:: INFORMATION SHOWN

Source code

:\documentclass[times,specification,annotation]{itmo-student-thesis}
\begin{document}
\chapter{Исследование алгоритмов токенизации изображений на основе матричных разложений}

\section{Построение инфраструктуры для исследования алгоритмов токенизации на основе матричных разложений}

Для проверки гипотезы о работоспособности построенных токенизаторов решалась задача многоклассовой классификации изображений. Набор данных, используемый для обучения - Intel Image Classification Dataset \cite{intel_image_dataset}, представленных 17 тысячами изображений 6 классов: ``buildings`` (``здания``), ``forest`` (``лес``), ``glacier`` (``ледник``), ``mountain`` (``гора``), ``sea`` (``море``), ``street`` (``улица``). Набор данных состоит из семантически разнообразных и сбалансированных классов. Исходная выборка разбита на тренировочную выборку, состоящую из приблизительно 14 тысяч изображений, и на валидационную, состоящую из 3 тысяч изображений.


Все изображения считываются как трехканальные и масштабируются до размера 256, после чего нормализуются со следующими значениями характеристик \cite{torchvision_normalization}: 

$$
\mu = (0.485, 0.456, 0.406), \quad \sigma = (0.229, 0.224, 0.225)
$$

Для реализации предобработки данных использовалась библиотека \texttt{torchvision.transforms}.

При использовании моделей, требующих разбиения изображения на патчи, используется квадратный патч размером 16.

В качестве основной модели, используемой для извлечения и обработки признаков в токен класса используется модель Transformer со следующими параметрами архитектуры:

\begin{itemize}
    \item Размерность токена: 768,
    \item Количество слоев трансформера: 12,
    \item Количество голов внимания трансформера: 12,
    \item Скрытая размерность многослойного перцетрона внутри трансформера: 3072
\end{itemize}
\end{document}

::::

WORK REQUEST
Answer with one number only, the count of lines in the listing that hold the word "cite".

ANSWER TO THIS TASK
2